Hi Bob! thanks for your observations!

Indeed, 1mA is waaaay too much!!!

I am giving the quiescent current because this is what is consumed most of the time. The component will be turned on when sampling for a couple ms, a couple of time a day.

Without counting the PIC, I have at most 3µA of current IDLE, and 5mA at most when writing to EEPROM. To simplify calculation let's say we use the sampling routine for 1 second every hour (that's likely to be longer than needed). So, for hourly consumption that gives: (1*5/3600)+(0.003*3599/3600) = 4,38 µAh
That's about 190 days on 20mAh.

I have already all conservation routines programmed and tested for the peripherals, so I'm confident that these numbers are meaningful. I measured them on my prototype.

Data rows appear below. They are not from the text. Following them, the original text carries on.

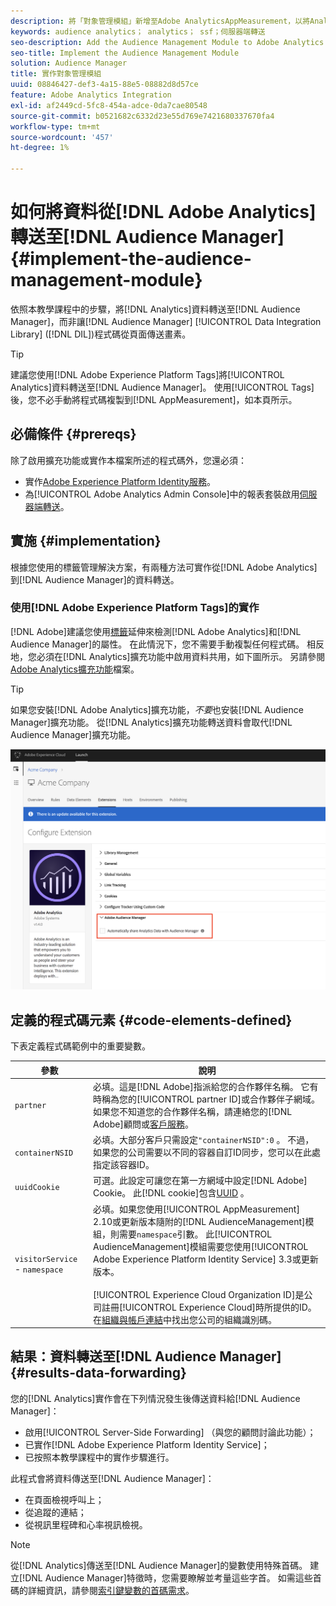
 ```yaml
---
description: 將「對象管理模組」新增至Adobe AnalyticsAppMeasurement，以將Analytics資料轉送至Audience Manager，而非讓Audience ManagerData Integration Library(DIL)程式碼從頁面傳送畫素。
keywords: audience analytics； analytics； ssf；伺服器端轉送
seo-description: Add the Audience Management Module to Adobe Analytics AppMeasurement to forward Analytics data to Audience Manager instead of having the Audience Manager Data Integration Library (DIL) code send a pixel from the page.
seo-title: Implement the Audience Management Module
solution: Audience Manager
title: 實作對象管理模組
uuid: 08846427-def3-4a15-88e5-08882d8d57ce
feature: Adobe Analytics Integration
exl-id: af2449cd-5fc8-454a-adce-0da7cae80548
source-git-commit: b0521682c6332d23e55d769e7421680337670fa4
workflow-type: tm+mt
source-wordcount: '457'
ht-degree: 1%

---
```


# 如何將資料從[!DNL Adobe Analytics]轉送至[!DNL Audience Manager] {#implement-the-audience-management-module}

依照本教學課程中的步驟，將[!DNL Analytics]資料轉送至[!DNL Audience Manager]，而非讓[!DNL Audience Manager] [!UICONTROL Data Integration Library] ([!DNL DIL])程式碼從頁面傳送畫素。

>[!TIP]
>
>建議您使用[!DNL Adobe Experience Platform Tags]將[!UICONTROL Analytics]資料轉送至[!DNL Audience Manager]。 使用[!UICONTROL Tags]後，您不必手動將程式碼複製到[!DNL AppMeasurement]，如本頁所示。

## 必備條件 {#prereqs}

除了啟用擴充功能或實作本檔案所述的程式碼外，您還必須：

* 實作[Adobe Experience Platform Identity服務](https://experienceleague.adobe.com/docs/id-service/using/home.html)。
* 為[!UICONTROL Adobe Analytics Admin Console]中的報表套裝啟用[伺服器端轉送](https://experienceleague.adobe.com/docs/analytics/admin/admin-tools/server-side-forwarding/ssf.html)。

## 實施 {#implementation}

根據您使用的標籤管理解決方案，有兩種方法可實作從[!DNL Adobe Analytics]到[!DNL Audience Manager]的資料轉送。

### 使用[!DNL Adobe Experience Platform Tags]的實作

[!DNL Adobe]建議您使用[標籤](https://experienceleague.adobe.com/docs/experience-platform/tags/home.html?lang=en)延伸來檢測[!DNL Adobe Analytics]和[!DNL Audience Manager]的屬性。 在此情況下，您不需要手動複製任何程式碼。 相反地，您必須在[!DNL Analytics]擴充功能中啟用資料共用，如下圖所示。 另請參閱[Adobe Analytics擴充功能](https://experienceleague.adobe.com/docs/experience-platform/tags/extensions/adobe/analytics/overview.html#adobe-audience-manager)檔案。

>[!TIP]
>
>如果您安裝[!DNL Adobe Analytics]擴充功能，*不要*&#x200B;也安裝[!DNL Audience Manager]擴充功能。 從[!DNL Analytics]擴充功能轉送資料會取代[!DNL Audience Manager]擴充功能。

![如何啟用從Adobe Analytics擴充功能到Audience Manager的資料共用](/help/using/integration/assets/analytics-to-aam.png)

## 定義的程式碼元素 {#code-elements-defined}

下表定義程式碼範例中的重要變數。

| 參數 | 說明 |
|--- |--- |
| `partner` | 必填。這是[!DNL Adobe]指派給您的合作夥伴名稱。 它有時稱為您的[!UICONTROL partner ID]或合作夥伴子網域。  如果您不知道您的合作夥伴名稱，請連絡您的[!DNL Adobe]顧問或[客戶服務](https://helpx.adobe.com/tw/marketing-cloud/contact-support.html)。 |
| `containerNSID` | 必填。大部分客戶只需設定`"containerNSID":0` 。 不過，如果您的公司需要以不同的容器自訂ID同步，您可以在此處指定該容器ID。 |
| `uuidCookie` | 可選。此設定可讓您在第一方網域中設定[!DNL Adobe] Cookie。 此[!DNL cookie]包含[UUID](../../reference/ids-in-aam.md) 。 |
| `visitorService` - `namespace` | 必填。如果您使用[!UICONTROL AppMeasurement] 2.10或更新版本隨附的[!DNL AudienceManagement]模組，則需要`namespace`引數。 此[!UICONTROL AudienceManagement]模組需要您使用[!UICONTROL Adobe Experience Platform Identity Service] 3.3或更新版本。 <br><br> [!UICONTROL Experience Cloud Organization ID]是公司註冊[!UICONTROL Experience Cloud]時所提供的ID。 在[組織與帳戶連結](https://experienceleague.adobe.com/docs/core-services/interface/manage-users-and-products/organizations.html)中找出您公司的組織識別碼。 |

## 結果：資料轉送至[!DNL Audience Manager] {#results-data-forwarding}

您的[!DNL Analytics]實作會在下列情況發生後傳送資料給[!DNL Audience Manager]：

* 啟用[!UICONTROL Server-Side Forwarding] （與您的顧問討論此功能）；
* 已實作[!DNL Adobe Experience Platform Identity Service]；
* 已按照本教學課程中的實作步驟進行。

此程式會將資料傳送至[!DNL Audience Manager]：

* 在頁面檢視呼叫上；
* 從追蹤的連結；
* 從視訊里程碑和心率視訊檢視。

>[!NOTE]
>
>從[!DNL Analytics]傳送至[!DNL Audience Manager]的變數使用特殊首碼。 建立[!DNL Audience Manager]特徵時，您需要瞭解並考量這些字首。 如需這些首碼的詳細資訊，請參閱[索引鍵變數的首碼需求](../../features/traits/trait-variable-prefixes.md)。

Now comes the PIC! The solution would be to shut off the CPU core between sampling and use interrupt from the timer to wake it up. Peripherals and timers can work on their own, and this would cut down the PIC consumption to a few µA too.


Now the device itself will be build inside the body of an USB jumpdrive. It will not be connected to USB when sampling, so there's no available power. The limited amount of space within the jumpdrive body does not allows for much options as well. I have found the smallest LiPO battery, the 25mAh model, that can fit within 1 by 2cm space in the back of the enclosure. They have a 60mAh model too, but it is significantly larger, and I need to keep some space to cram SMD components on the PCB too. So, Is this device going to be connected to the USB port all the time? No, and Can you use a bigger battery? If I really have to that will be the option. However I first need to design the device to be the most power efficient, regardless of available battery capacity.

I'll go through a step by step testing of these power saving possibilities with PicBasic... hopefully without ASM calls!